Quando se lhes retorque que não poderia ser por opção de outra pessoa, e se lhes pergunta quem queriam então que fosse, a informação não é computada. Algures, de alguma forma, teria de haver alguém mais habilitado para tomar a decisão. O pai? O médico? O Estado? Então e se qualquer deles achasse que a mulher deveria abortar, contra a vontade desta? Pois é. É precisamente por isso que aquele inquietante "por opção da mulher" ali está. "...nas primeiras dez semanas...". Aborto livre, grita o "não"! Aqui está a prova, o aborto é livre até às dez semanas! Ora, meus caros amigos, o limite de dez semanas significa precisamente que o aborto não é livre... Ou o facto de só se poder andar até 50 quilómetros por hora dentro de uma localidade significa "velocidade livre"? Não faz muito sentido, não é verdade?

Enquanto digerem esta pergunta, os adeptos do "não" mudam de estratégia. Então o que acontece às 11 semanas? E o que acontece, meus amigos, quando se anda em excesso de velocidade? É-se penalizado, e a penalização vai-se agravando quanto maior for o excesso de velocidade. Isso quer dizer que, nos pressupostos da pergunta, o aborto não é livre.
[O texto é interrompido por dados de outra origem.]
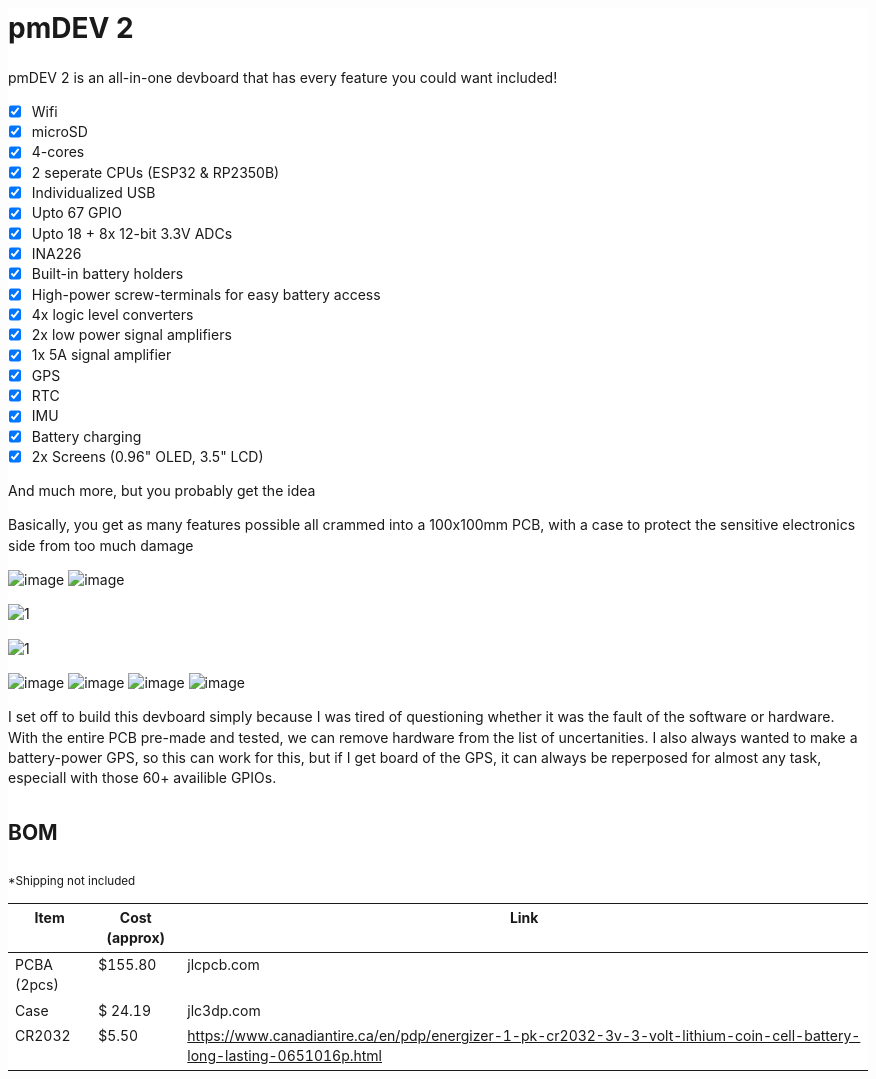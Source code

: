 # pmDEV 2

pmDEV 2 is an all-in-one devboard that has every feature you could want included!

- [x] Wifi
- [x] microSD
- [x] 4-cores
- [x] 2 seperate CPUs (ESP32 & RP2350B)
- [x] Individualized USB
- [x] Upto 67 GPIO
- [x] Upto 18 + 8x 12-bit 3.3V ADCs
- [x] INA226
- [x] Built-in battery holders
- [x] High-power screw-terminals for easy battery access
- [x] 4x logic level converters
- [x] 2x low power signal amplifiers
- [x] 1x 5A signal amplifier
- [x] GPS
- [x] RTC
- [x] IMU
- [x] Battery charging
- [x] 2x Screens (0.96" OLED, 3.5" LCD)

And much more, but you probably get the idea

Basically, you get as many features possible all crammed into a 100x100mm PCB, with a case to protect the sensitive electronics side from too much damage

<img width="926" height="874" alt="image" src="https://github.com/user-attachments/assets/6b8581a1-ba77-4d2b-9c03-cb6bb16d5790" />

<img width="937" height="874" alt="image" src="https://github.com/user-attachments/assets/7eed51fc-548c-4b01-8458-d8d84b3ab9e5" />

![1](https://github.com/user-attachments/assets/2c217248-7891-4c87-b379-94c0bc817643)

![1](https://github.com/user-attachments/assets/9307265d-f144-4d4a-b0cf-526d01678c3f)

<img width="1072" height="797" alt="image" src="https://github.com/user-attachments/assets/391e5261-d761-4227-9cbb-4c615faaec03" />

<img width="819" height="859" alt="image" src="https://github.com/user-attachments/assets/9812f352-ee21-4263-9d21-7c28e7629707" />

<img width="833" height="639" alt="image" src="https://github.com/user-attachments/assets/dc876a51-6797-4b8c-83da-39726be80cb5" />

<img width="913" height="816" alt="image" src="https://github.com/user-attachments/assets/f8dad764-8f40-4a71-b7fa-16502ee3f545" />


I set off to build this devboard simply because I was tired of questioning whether it was the fault of the software or hardware. With the entire PCB pre-made and tested, we can remove hardware from the list of uncertanities. I also always wanted to make a battery-power GPS, so this can work for this, but if I get board of the GPS, it can always be reperposed for almost any task, especiall with those 60+ availible GPIOs.

## BOM
<sub> *Shipping not included </sub>

| Item | Cost (approx) | Link |
| - | - | - |
| PCBA (2pcs) | $155.80  | jlcpcb.com |
| Case | $ 24.19 | jlc3dp.com |
| CR2032 | $5.50 | https://www.canadiantire.ca/en/pdp/energizer-1-pk-cr2032-3v-3-volt-lithium-coin-cell-battery-long-lasting-0651016p.html |
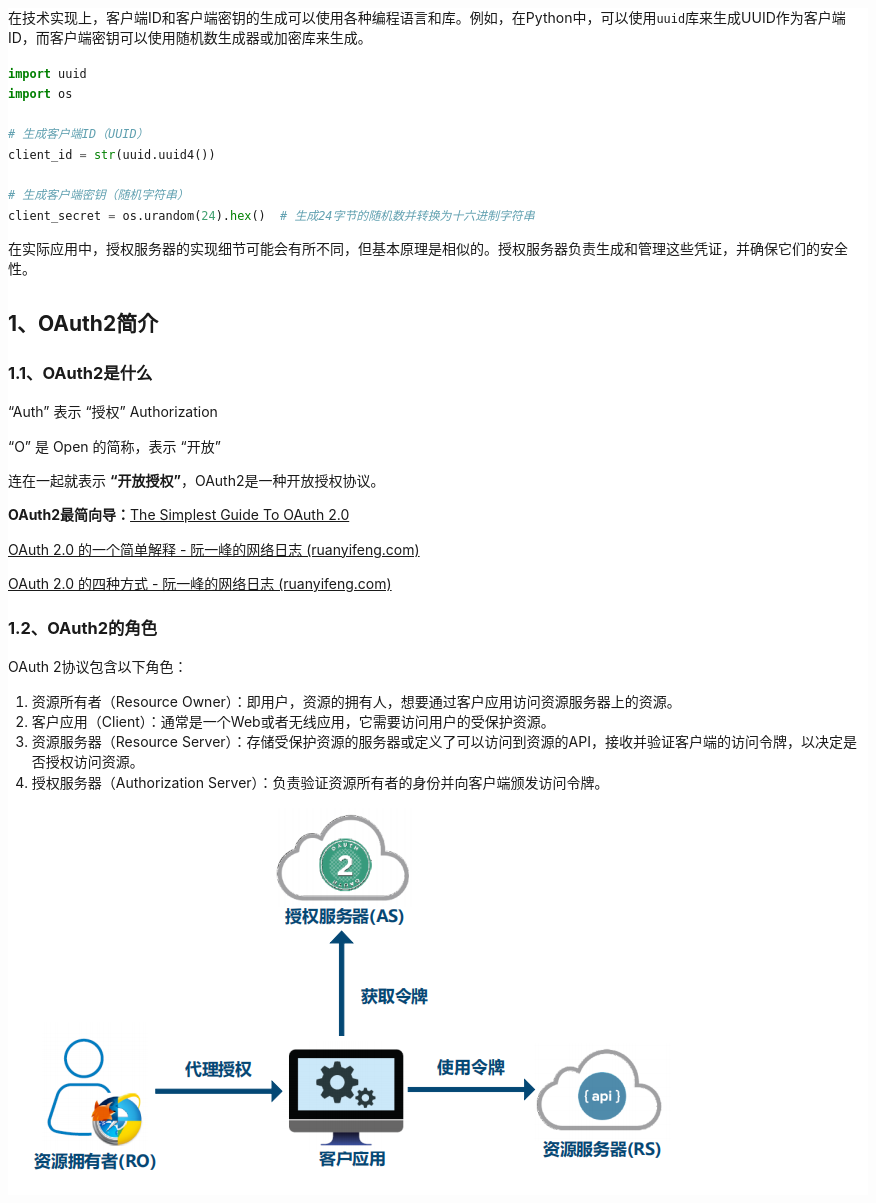 在技术实现上，客户端ID和客户端密钥的生成可以使用各种编程语言和库。例如，在Python中，可以使用`uuid`库来生成UUID作为客户端ID，而客户端密钥可以使用随机数生成器或加密库来生成。

```python
import uuid
import os

# 生成客户端ID（UUID）
client_id = str(uuid.uuid4())

# 生成客户端密钥（随机字符串）
client_secret = os.urandom(24).hex()  # 生成24字节的随机数并转换为十六进制字符串
```

在实际应用中，授权服务器的实现细节可能会有所不同，但基本原理是相似的。授权服务器负责生成和管理这些凭证，并确保它们的安全性。

## 1、OAuth2简介

### 1.1、OAuth2是什么

“Auth” 表示 “授权” Authorization

 “O” 是 Open 的简称，表示 “开放”

连在一起就表示 **“开放授权”**，OAuth2是一种开放授权协议。

**OAuth2最简向导：**[The Simplest Guide To OAuth 2.0](https://darutk.medium.com/the-simplest-guide-to-oauth-2-0-8c71bd9a15bb)

[OAuth 2.0 的一个简单解释 - 阮一峰的网络日志 (ruanyifeng.com)](https://www.ruanyifeng.com/blog/2019/04/oauth_design.html)

[OAuth 2.0 的四种方式 - 阮一峰的网络日志 (ruanyifeng.com)](https://www.ruanyifeng.com/blog/2019/04/oauth-grant-types.html)

### 1.2、OAuth2的角色

OAuth 2协议包含以下角色：

1. 资源所有者（Resource Owner）：即用户，资源的拥有人，想要通过客户应用访问资源服务器上的资源。
2. 客户应用（Client）：通常是一个Web或者无线应用，它需要访问用户的受保护资源。
3. 资源服务器（Resource Server）：存储受保护资源的服务器或定义了可以访问到资源的API，接收并验证客户端的访问令牌，以决定是否授权访问资源。
4. 授权服务器（Authorization Server）：负责验证资源所有者的身份并向客户端颁发访问令牌。

![image-20231222124053994](assets/image-20231222124053994.png)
Não era esse o problema? "... em estabelecimento de saúde legalmente autorizado?" Esta parte final é tão clara que vou poupar palavras. Um "estabelecimento de saúde" quer dizer que não é um estabelecimento desportivo, e "legalmente autorizado" quer dizer que não é ilegal, ou que não é legalmente desautorizado, se tal coisa existisse.

Mas vale a pena notar o que "legalmente autorizado" não quer dizer. Não quer obrigatoriamente dizer do Estado, mas também não quer dizer privado, particular, ou o que seja. Quer dizer apenas que é num estabelecimento de saúde conforme com os procedimentos legais e que foi expressamente autorizado para a operação em causa. Não há melhor barómetro da má-fé neste debate do que dizer que estamos em face de duas perguntas diferentes, ou até duas perguntas de sinal contrário (uma legítima, a outra capciosa), tentando fazer passar a ideia de que a "segunda pergunta" de alguma forma perverte a primeira, rompendo com ela. Não há aqui primeira nem segunda pergunta: há apenas uma pergunta, que se refere a determinadas condições, condições essas que qualificam e restringem o âmbito da questão. Dizer o contrário disto não é só má-fé, é principalmente má-lógica: se a segunda metade da pergunta está contida na primeira, ela não pode ser mais aberta do que a anterior. Como é natural e faz sentido, cada passo da pergunta a fecha um pouco.

Dizer que é "despenalização da IVG" significa que não é despenalização de qualquer outra coisa, dizer que é "por opção da mulher" significa que não é por opção de qualquer outra pessoa, dizer que é até "às dez semanas" significa que não é sem qualquer limite, dizer que é "em estabelecimento de saúde" significa que não é no meio da rua, e dizer que a pergunta se refere a um estabelecimento de saúde "legalmente autorizado" significa que não pode ser no dentista, ou na farmácia, ou no ginásio. Tudo o resto é apenas uma desculpa para não se assumir as responsabilidades do voto. Pessoalmente, não vejo nesta pergunta nada que não me agrade, e vejo muita coisa que me agrada.

É uma pergunta de compromisso, cautelosa, que prevê os limites mais importantes, deixando a definição das políticas (de saúde, de planeamento familiar, judicial, etc.) para os actores e momentos certos. Pode responder-se sim ou não, e eu responderei "sim". Sou pela despenalização, naquelas condições, como outros são pela penalização mesmo naquelas condições. O que não se pode é invalidar a pergunta, degradando a sua lógica. Trata-se de uma pergunta directa. Como tal, pede apenas uma resposta honesta.